To successfully monetize their infrastructure investments and make 5G-based capabilities a reality, telecom operators need to explore both enterprise and consumer markets. Digital twins have become a common practice for this and for monetizing 5G in the form of keeping customers and subscribers as happy as possible—the discipline of customer management (also known as customer value management and customer experience management).
But even the digital twin technology itself is starting to evolve, and now, out of necessity, a new generation of digital twins is emerging in the form of what we call active digital twins.
First—let’s look at how the digital twin technology became useful for customer management.
5G and the new age of customer management
According to Deloitte’s 2021 benchmark telecommunications industry outlook, telecommunications, media, and entertainment companies need to focus on what their customers want and when they want it. This focus on ensuring telco operator customers have the best experience possible and thus become high-value customers is broadly called customer management.
Now, collecting information about customers to understand their behavioral patterns is not something new; it’s been done for quite a few years now, either in the form of data warehouses or, more recently, big data platforms.
However, these approaches are starting to fail in the face of 5G-enabled, single-digit millisecond latency, where being able to process data rapidly and act on it even faster are key to managing customer experience in real time.
Enter the need for digital twins.
What are digital twins?
Digital twins are digital representations of processes, products, and services. An organization can use digital twins to collect and store data about the physical counterparts in an intelligible form so that it (the organization) can apply machine learning algorithms to determine what that data is telling them.
Why do telco-space enterprises need digital twins?
Because their customers are no longer just human subscribers—they are also now connected things, such as devices, that are using the network the same way a human would, but at a much more rapid pace heading towards automation.
Every subscriber—or thing—has a digital twin that represents their activities and preferences in the context of the service(s) they subscribe to. This helps the operators and enterprises provide the most valuable services and offers when they are most needed at a quality and service level required for success, however that success is measured.
However, the traditional method of storing all data and querying it when necessary is quickly becoming insufficient. Be it in industrial process automation or the individual subscriber universe, every action demands a corresponding reaction. This requires what we call active digital twins.
What are active digital twins?
Acting intelligently on events in real time requires applying machine learning insights to event streams to make the most impactful decision possible and consequently drive the most appropriate actions.

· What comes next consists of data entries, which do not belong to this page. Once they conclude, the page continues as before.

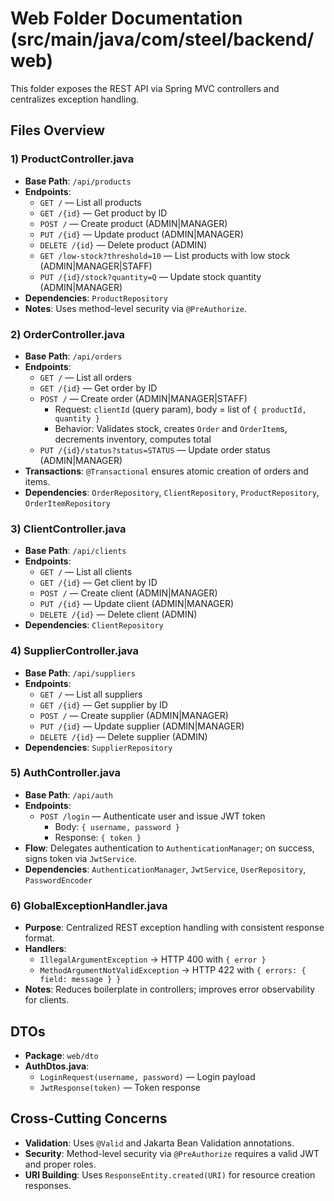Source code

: # Web Folder Documentation (src/main/java/com/steel/backend/web)

This folder exposes the REST API via Spring MVC controllers and centralizes exception handling.

## Files Overview

### 1) ProductController.java
- **Base Path**: `/api/products`
- **Endpoints**:
  - `GET /` — List all products
  - `GET /{id}` — Get product by ID
  - `POST /` — Create product (ADMIN|MANAGER)
  - `PUT /{id}` — Update product (ADMIN|MANAGER)
  - `DELETE /{id}` — Delete product (ADMIN)
  - `GET /low-stock?threshold=10` — List products with low stock (ADMIN|MANAGER|STAFF)
  - `PUT /{id}/stock?quantity=Q` — Update stock quantity (ADMIN|MANAGER)
- **Dependencies**: `ProductRepository`
- **Notes**: Uses method-level security via `@PreAuthorize`.

### 2) OrderController.java
- **Base Path**: `/api/orders`
- **Endpoints**:
  - `GET /` — List all orders
  - `GET /{id}` — Get order by ID
  - `POST /` — Create order (ADMIN|MANAGER|STAFF)
    - Request: `clientId` (query param), body = list of `{ productId, quantity }`
    - Behavior: Validates stock, creates `Order` and `OrderItem`s, decrements inventory, computes total
  - `PUT /{id}/status?status=STATUS` — Update order status (ADMIN|MANAGER)
- **Transactions**: `@Transactional` ensures atomic creation of orders and items.
- **Dependencies**: `OrderRepository`, `ClientRepository`, `ProductRepository`, `OrderItemRepository`

### 3) ClientController.java
- **Base Path**: `/api/clients`
- **Endpoints**:
  - `GET /` — List all clients
  - `GET /{id}` — Get client by ID
  - `POST /` — Create client (ADMIN|MANAGER)
  - `PUT /{id}` — Update client (ADMIN|MANAGER)
  - `DELETE /{id}` — Delete client (ADMIN)
- **Dependencies**: `ClientRepository`

### 4) SupplierController.java
- **Base Path**: `/api/suppliers`
- **Endpoints**:
  - `GET /` — List all suppliers
  - `GET /{id}` — Get supplier by ID
  - `POST /` — Create supplier (ADMIN|MANAGER)
  - `PUT /{id}` — Update supplier (ADMIN|MANAGER)
  - `DELETE /{id}` — Delete supplier (ADMIN)
- **Dependencies**: `SupplierRepository`

### 5) AuthController.java
- **Base Path**: `/api/auth`
- **Endpoints**:
  - `POST /login` — Authenticate user and issue JWT token
    - Body: `{ username, password }`
    - Response: `{ token }`
- **Flow**: Delegates authentication to `AuthenticationManager`; on success, signs token via `JwtService`.
- **Dependencies**: `AuthenticationManager`, `JwtService`, `UserRepository`, `PasswordEncoder`

### 6) GlobalExceptionHandler.java
- **Purpose**: Centralized REST exception handling with consistent response format.
- **Handlers**:
  - `IllegalArgumentException` → HTTP 400 with `{ error }`
  - `MethodArgumentNotValidException` → HTTP 422 with `{ errors: { field: message } }`
- **Notes**: Reduces boilerplate in controllers; improves error observability for clients.

## DTOs
- **Package**: `web/dto`
- **AuthDtos.java**:
  - `LoginRequest(username, password)` — Login payload
  - `JwtResponse(token)` — Token response

## Cross-Cutting Concerns
- **Validation**: Uses `@Valid` and Jakarta Bean Validation annotations.
- **Security**: Method-level security via `@PreAuthorize` requires a valid JWT and proper roles.
- **URI Building**: Uses `ResponseEntity.created(URI)` for resource creation responses.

Unlike regular digital twins, active digital twins don’t just collect data for some possible future analytical use but instead treat streams of data as streams of events. By analyzing these events in the context of past events, an enterprise or operator can determine the most opportune moment to engage a customer or ensure the quality of service.
The advantages of active digital twins
Digital twins as they are today have many advantages:
- They create a staging area for data thinning.
- They provide a repository for physical assets’ state information.
- They provide a data set for machine learning algorithms to convert into information and then into insights.
By allowing digital twins to actively participate in the business processes, the insights and learnings that the traditional aspects of digital twins provide can then be put to use for decision and process automation.
This brings several additional benefits, including:
- The elimination of human errors in decisions.
- Faster actions and quicker decisions.
- Dynamic incorporation of evolving decision criteria from new feature extractions and feature thresholds.
This “activation” of the digital twins ultimately allows for better monetization while optimizing resource utilization, which results in better top-line revenues and better bottom-line income.